* **Data to examine**

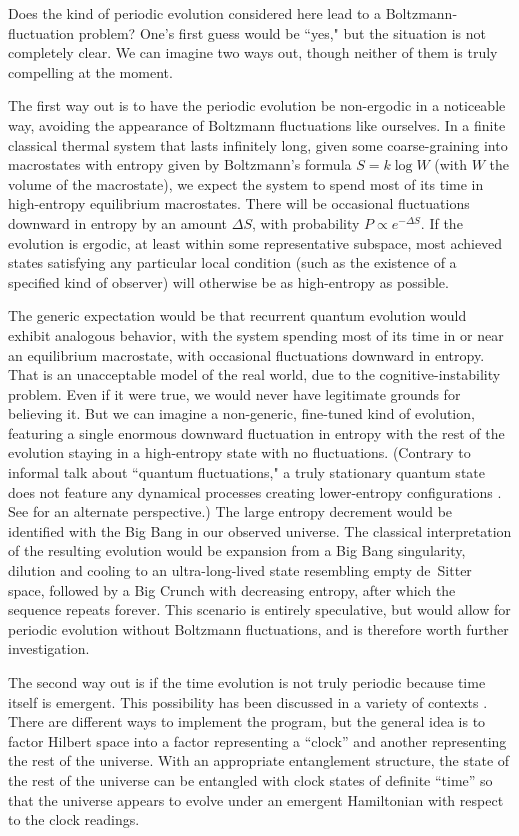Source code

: \documentclass[aps,prd,nofootinbib,notitlepage,12pt]{revtex4-2}
\begin{document}
Does the kind of periodic evolution considered here lead to a Boltzmann-fluctuation problem?
One's first guess would be ``yes," but the situation is not completely clear.
We can imagine two ways out, though neither of them is truly compelling at the moment.

The first way out is to have the periodic evolution be non-ergodic in a noticeable way, avoiding the appearance of Boltzmann fluctuations like ourselves.
In a finite classical thermal system that lasts infinitely long, given some coarse-graining into macrostates with entropy given by Boltzmann's formula $S=k\log W$ (with $W$ the volume of the macrostate), we expect the system to spend most of its time in high-entropy equilibrium macrostates.
There will be occasional fluctuations downward in entropy by an amount $\Delta S$, with probability $P \propto e^{-\Delta S}$.
If the evolution is ergodic, at least within some representative subspace, most achieved states satisfying any particular local condition (such as the existence of a specified kind of observer) will otherwise be as high-entropy as possible. 

The generic expectation would be that recurrent quantum evolution would exhibit analogous behavior, with the system spending most of its time in or near an equilibrium macrostate, with occasional fluctuations downward in entropy.
That is an unacceptable model of the real world, due to the cognitive-instability problem.
Even if it were true, we would never have legitimate grounds for believing it.
But we can imagine a non-generic, fine-tuned kind of evolution, featuring a single enormous downward fluctuation in entropy with the rest of the evolution staying in a high-entropy state with no fluctuations.
(Contrary to informal talk about ``quantum fluctuations," a truly stationary quantum state does not feature any dynamical processes creating lower-entropy configurations \cite{Boddy_2016}. See \cite{Lloyd:2016ahu} for an alternate perspective.)
The large entropy decrement would be identified with the Big Bang in our observed universe.
The classical interpretation of the resulting evolution would be expansion from a Big Bang singularity, dilution and cooling to an ultra-long-lived state resembling empty de~Sitter space, followed by a Big Crunch with decreasing entropy, after which the sequence repeats forever.
This scenario is entirely speculative, but would allow for periodic evolution without Boltzmann fluctuations, and is therefore worth further investigation. 

The second way out is if the time evolution is not truly periodic because time itself is emergent.
This possibility has been discussed in a variety of contexts \cite{Page:1983uc,Banks:1984cw,Albrecht:2007mm,Rovelli:2009ee,Giovannetti:2015qha,Marletto:2016gwv,Singh:2020kdu}.
There are different ways to implement the program, but the general idea is to factor Hilbert space into a factor representing a ``clock'' and another representing the rest of the universe.
With an appropriate entanglement structure, the state of the rest of the universe can be entangled with clock states of definite ``time'' so that the universe appears to evolve under an emergent Hamiltonian with respect to the clock readings.
\end{document}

* **Exercise prompt**
In copying the listing, reproduce each line exactly and omit the pictures.

* **Output below**
Source code

: \documentclass[aps,prd,nofootinbib,notitlepage,12pt]{revtex4-2}
\begin{document}
Does the kind of periodic evolution considered here lead to a Boltzmann-fluctuation problem?
One's first guess would be ``yes," but the situation is not completely clear.
We can imagine two ways out, though neither of them is truly compelling at the moment.

The first way out is to have the periodic evolution be non-ergodic in a noticeable way, avoiding the appearance of Boltzmann fluctuations like ourselves.
In a finite classical thermal system that lasts infinitely long, given some coarse-graining into macrostates with entropy given by Boltzmann's formula $S=k\log W$ (with $W$ the volume of the macrostate), we expect the system to spend most of its time in high-entropy equilibrium macrostates.
There will be occasional fluctuations downward in entropy by an amount $\Delta S$, with probability $P \propto e^{-\Delta S}$.
If the evolution is ergodic, at least within some representative subspace, most achieved states satisfying any particular local condition (such as the existence of a specified kind of observer) will otherwise be as high-entropy as possible. 

The generic expectation would be that recurrent quantum evolution would exhibit analogous behavior, with the system spending most of its time in or near an equilibrium macrostate, with occasional fluctuations downward in entropy.
That is an unacceptable model of the real world, due to the cognitive-instability problem.
Even if it were true, we would never have legitimate grounds for believing it.
But we can imagine a non-generic, fine-tuned kind of evolution, featuring a single enormous downward fluctuation in entropy with the rest of the evolution staying in a high-entropy state with no fluctuations.
(Contrary to informal talk about ``quantum fluctuations," a truly stationary quantum state does not feature any dynamical processes creating lower-entropy configurations \cite{Boddy_2016}. See \cite{Lloyd:2016ahu} for an alternate perspective.)
The large entropy decrement would be identified with the Big Bang in our observed universe.
The classical interpretation of the resulting evolution would be expansion from a Big Bang singularity, dilution and cooling to an ultra-long-lived state resembling empty de~Sitter space, followed by a Big Crunch with decreasing entropy, after which the sequence repeats forever.
This scenario is entirely speculative, but would allow for periodic evolution without Boltzmann fluctuations, and is therefore worth further investigation. 

The second way out is if the time evolution is not truly periodic because time itself is emergent.
This possibility has been discussed in a variety of contexts \cite{Page:1983uc,Banks:1984cw,Albrecht:2007mm,Rovelli:2009ee,Giovannetti:2015qha,Marletto:2016gwv,Singh:2020kdu}.
There are different ways to implement the program, but the general idea is to factor Hilbert space into a factor representing a ``clock'' and another representing the rest of the universe.
With an appropriate entanglement structure, the state of the rest of the universe can be entangled with clock states of definite ``time'' so that the universe appears to evolve under an emergent Hamiltonian with respect to the clock readings.
\end{document}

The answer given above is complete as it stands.